Good to hear from the Catholic Group in Synod. They perform a necessary and generally thankless task. Comparing their statement with what the Archbishops are proposing, though, a few questions remain. Here is what they said:
PRESS STATEMENT
From the Catholic Group in General Synod
Responding to the statement of the Archbishops of Canterbury and York Re. forthcoming women bishops debates
The Catholic Group in General Synod is grateful to the Archbishops for their suggestion of a possible way forward for the Church of England, both to enable the consecration of women bishops and to provide for those who cannot in conscience accept the ministry of women bishops. We are particularly grateful for their recognition of the need for bishops with jurisdiction in their own right to minister to us, and to all those who share our convictions.
We look forward to studying the amendments in detail when they are published.
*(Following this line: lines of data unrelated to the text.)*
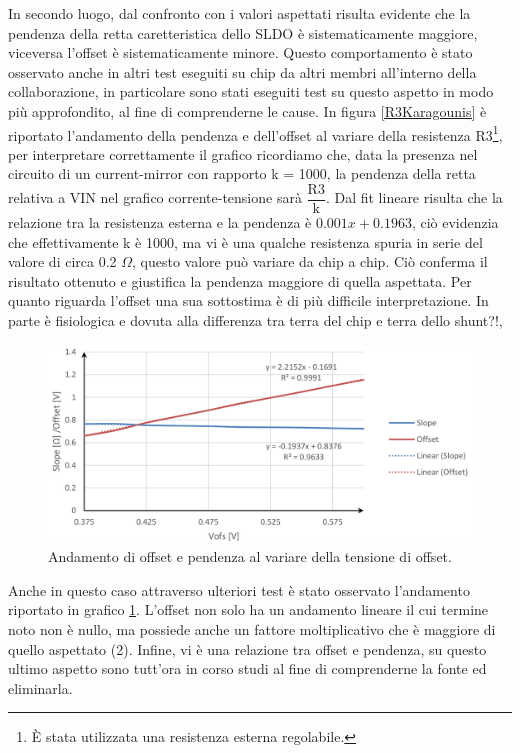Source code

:In secondo luogo, dal confronto con i valori aspettati risulta evidente che la pendenza della retta caretteristica dello SLDO è sistematicamente maggiore, viceversa l'offset è sistematicamente minore. 
Questo comportamento è stato osservato anche in altri test eseguiti su chip da altri membri all'interno della collaborazione, in particolare sono stati eseguiti test su questo aspetto in modo più approfondito, al fine di comprenderne le cause. 
In figura \ref{R3Karagounis} è riportato l'andamento della pendenza e dell'offset al variare della resistenza R3\footnote{\`E stata utilizzata una resistenza esterna regolabile.}, per interpretare correttamente il grafico ricordiamo che, data la presenza nel circuito di un current-mirror con rapporto k = 1000, la pendenza della retta relativa a VIN nel grafico corrente-tensione sarà $\mathrm{\dfrac{R3}{k}}$. 
Dal fit lineare risulta che la relazione tra la resistenza esterna e la pendenza è $0.001x + 0.1963$, ciò evidenzia che effettivamente k è 1000, ma vi è una qualche resistenza spuria in serie del valore di circa 0.2 $\Omega$, questo valore può variare da chip a chip. 
Ciò conferma il risultato ottenuto e giustifica la pendenza maggiore di quella aspettata. 
Per quanto riguarda l'offset una sua sottostima è di più difficile interpretazione. In parte è fisiologica e dovuta alla differenza tra terra del chip e terra dello shunt?!, 
\begin{figure}
\centering
\includegraphics[width=\textwidth]{Immagini/OffsetKaragounis}
\caption{Andamento di offset e pendenza al variare della tensione di offset.}%
\label{OffsetKaragounis}
\end{figure}
Anche in questo caso attraverso ulteriori test è stato osservato l'andamento riportato in grafico \ref{OffsetKaragounis}. 
L'offset non solo ha un andamento lineare il cui termine noto non è nullo, ma possiede anche un fattore moltiplicativo che è maggiore di quello aspettato (2). 
Infine, vi è una relazione tra offset e pendenza, su questo ultimo aspetto sono tutt'ora in corso studi al fine di comprenderne la fonte ed eliminarla.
We very much hope that they will provide ‘nominated bishops’ who will be real leaders in mission and ministry. It is also be vital that the amendments provide for us to continue to hold a principled theological position, looking to the faith and order of the undivided Church. We believe that the Church will be better served by the consistency of a national scheme of provision.
The Catholic Group is wholly committed to securing provision within the Church of England.Canon Simon Killwick
The Archbishops
are proposing that the Flying Bishop Substitutes (I cannot help thinking of them as "Grounded Bishops") will have jurisdiction, and that this jurisdiction does not come from the Diocesan Bishops but "from the measure". The diocesan bishop would have every right to exercise ministry of any sort in any parish is his or her diocese, "the diocesan would in practice refrain from exercising certain of his or her functions in such a parish" (a parish which had written a letter asking for special treatment).
I hope members of the Catholic group will press Synod on this. What are the 'certain functions' which the diocesan will not exercise? Will it include the selection of candidates for ordination?
Will it include all confirmations in parishes which ask for special provision?
Moreover, who will monitor this? In the bad old Act of Synod days, with PEVs and all the rest, the Archbishops took an active interest in how the Act was being operated, and did a bit of gentle leaning on episcopal colleagues who ignored the Bishops' Guidelines. Now, it appears that everything will be decided by the Diocesan Bishop (after consulting, not with disaffected parishes, but with their own Diocesan Synod).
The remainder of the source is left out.